• _Assigned task_
Find and return every line of the data that contains the word "star".

• _Data for review_
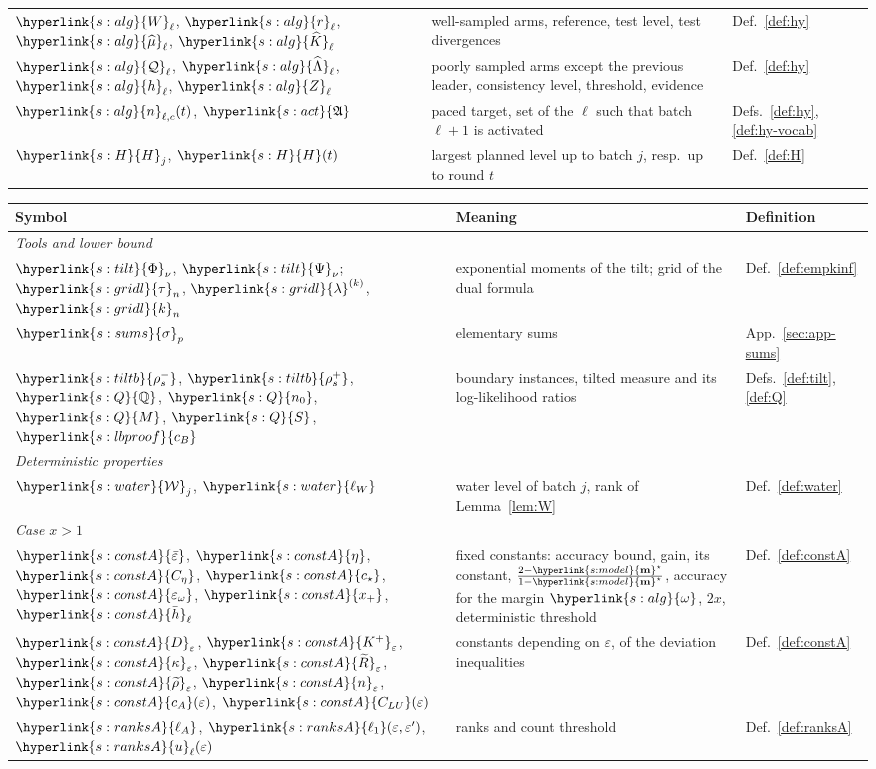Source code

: \documentclass[10pt]{article}
\newcommand{\sy}[2]{{\hyperlink{#1}{#2}}}
\newcommand{\1}{\mathbf{1}}
\newcommand{\m}{\sy{s:model}{\mathbf{m}}}
\newcommand{\Wg}{\sy{s:alg}{W}}
\newcommand{\rr}{\sy{s:alg}{r}}
\newcommand{\mh}{\sy{s:alg}{\widehat\mu}}
\newcommand{\Kh}{\sy{s:alg}{\widehat K}}
\newcommand{\Qp}{\sy{s:alg}{\mathcal Q}}
\newcommand{\Lh}{\sy{s:alg}{\widehat\Lambda}}
\newcommand{\hg}{\sy{s:alg}{h}}
\newcommand{\Zg}{\sy{s:alg}{Z}}
\newcommand{\nt}{\sy{s:alg}{n}}
\newcommand{\om}{\sy{s:alg}{\omega}}
\newcommand{\Act}{\sy{s:act}{\mathfrak A}}
\newcommand{\HH}{\sy{s:H}{H}}
\newcommand{\Phis}{\sy{s:tilt}{\Phi}}
\newcommand{\Psis}{\sy{s:tilt}{\Psi}}
\newcommand{\taun}{\sy{s:gridl}{\tau}}
\newcommand{\lamk}{\sy{s:gridl}{\lambda}}
\newcommand{\kn}{\sy{s:gridl}{k}}
\newcommand{\rhom}{\sy{s:tiltb}{\rho^-_s}}
\newcommand{\rhop}{\sy{s:tiltb}{\rho^+_s}}
\newcommand{\QQ}{\sy{s:Q}{\mathbb Q}}
\newcommand{\nzero}{\sy{s:Q}{n_0}}
\newcommand{\Mb}{\sy{s:Q}{M}}
\newcommand{\Sl}{\sy{s:Q}{S}}
\newcommand{\cB}{\sy{s:lbproof}{c_B}}
\newcommand{\eb}{\sy{s:constA}{\bar\varepsilon}}
\newcommand{\eg}{\sy{s:constA}{\eta}}
\newcommand{\Ceta}{\sy{s:constA}{C_\eta}}
\newcommand{\cst}{\sy{s:constA}{c_\star}}
\newcommand{\ew}{\sy{s:constA}{\varepsilon_\omega}}
\newcommand{\De}{\sy{s:constA}{D}}
\newcommand{\Kp}{\sy{s:constA}{K^+}}
\newcommand{\kape}{\sy{s:constA}{\kappa}}
\newcommand{\Rt}{\sy{s:constA}{\widetilde R}}
\newcommand{\rt}{\sy{s:constA}{\widetilde\rho}}
\newcommand{\ngr}{\sy{s:constA}{n}}
\newcommand{\cAc}{\sy{s:constA}{c_A}}
\newcommand{\CLU}{\sy{s:constA}{C_{LU}}}
\newcommand{\hb}{\sy{s:constA}{\bar h}}
\newcommand{\xp}{\sy{s:constA}{x_+}}
\newcommand{\sig}{\sy{s:sums}{\sigma}}
\newcommand{\lA}{\sy{s:ranksA}{\ell_A}}
\newcommand{\lone}{\sy{s:ranksA}{\ell_1}}
\newcommand{\ug}{\sy{s:ranksA}{u}}
\newcommand{\Lam}{\sy{s:water}{\mathcal W}}
\newcommand{\lW}{\sy{s:water}{\ell_W}}
\begin{document}
\begin{center}
\begin{tabular}{p{4.0cm}p{8.2cm}p{2.6cm}}
$\Wg_\ell$, $\rr_\ell$, $\mh_\ell$, $\Kh_\ell$ & well-sampled arms, reference, test level, test divergences & Def.~\ref{def:hy}\\
$\Qp_\ell$, $\Lh_\ell$, $\hg_\ell$, $\Zg_\ell$ & poorly sampled arms except the previous leader, consistency level, threshold, evidence & Def.~\ref{def:hy}\\
$\nt_{\ell,c}(t)$, $\Act$ & paced target, set of the $\ell$ such that batch $\ell+1$ is activated & Defs.~\ref{def:hy}, \ref{def:hy-vocab}\\
$\HH_j$, $\HH(t)$ & largest planned level up to batch $j$, resp.\ up to round $t$ & Def.~\ref{def:H}\\
\bottomrule
\end{tabular}

\medskip
\begin{tabular}{p{4.0cm}p{8.2cm}p{2.6cm}}
\toprule
Symbol & Meaning & Definition\\ \midrule
\multicolumn{3}{l}{\emph{Tools and lower bound}}\\
$\Phis_\nu$, $\Psis_\nu$; $\taun_n$, $\lamk^{(k)}$, $\kn_n$ & exponential moments of the tilt; grid of the dual formula & Def.~\ref{def:empkinf}\\
$\sig_p$ & elementary sums & App.~\ref{sec:app-sums}\\
$\rhom$, $\rhop$, $\QQ$, $\nzero$, $\Mb$, $\Sl$, $\cB$ & boundary instances, tilted measure and its log-likelihood ratios & Defs.~\ref{def:tilt}, \ref{def:Q}\\
\midrule
\multicolumn{3}{l}{\emph{Deterministic properties}}\\
$\Lam_j$, $\lW$ & water level of batch $j$, rank of Lemma~\ref{lem:W} & Def.~\ref{def:water}\\
\midrule
\multicolumn{3}{l}{\emph{Case $x>1$}}\\
$\eb$, $\eg$, $\Ceta$, $\cst$, $\ew$, $\xp$, $\hb_\ell$ & fixed constants: accuracy bound, gain, its constant, $\frac{2-\m^\star}{1-\m^\star}$, accuracy for the margin $\om$, $2x$, deterministic threshold & Def.~\ref{def:constA}\\
$\De_\varepsilon$, $\Kp_\varepsilon$, $\kape_\varepsilon$, $\Rt_\varepsilon$, $\rt_\varepsilon$, $\ngr_\varepsilon$, $\cAc(\varepsilon)$, $\CLU(\varepsilon)$ & constants depending on $\varepsilon$, of the deviation inequalities & Def.~\ref{def:constA}\\
$\lA$, $\lone(\varepsilon,\varepsilon')$, $\ug_\ell(\varepsilon)$ & ranks and count threshold & Def.~\ref{def:ranksA}\\

\end{tabular}
\end{center}
\end{document}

• _Exercise solution_
\newcommand{\cst}{\sy{s:constA}{c_\star}}
$\eb$, $\eg$, $\Ceta$, $\cst$, $\ew$, $\xp$, $\hb_\ell$ & fixed constants: accuracy bound, gain, its constant, $\frac{2-\m^\star}{1-\m^\star}$, accuracy for the margin $\om$, $2x$, deterministic threshold & Def.~\ref{def:constA}\\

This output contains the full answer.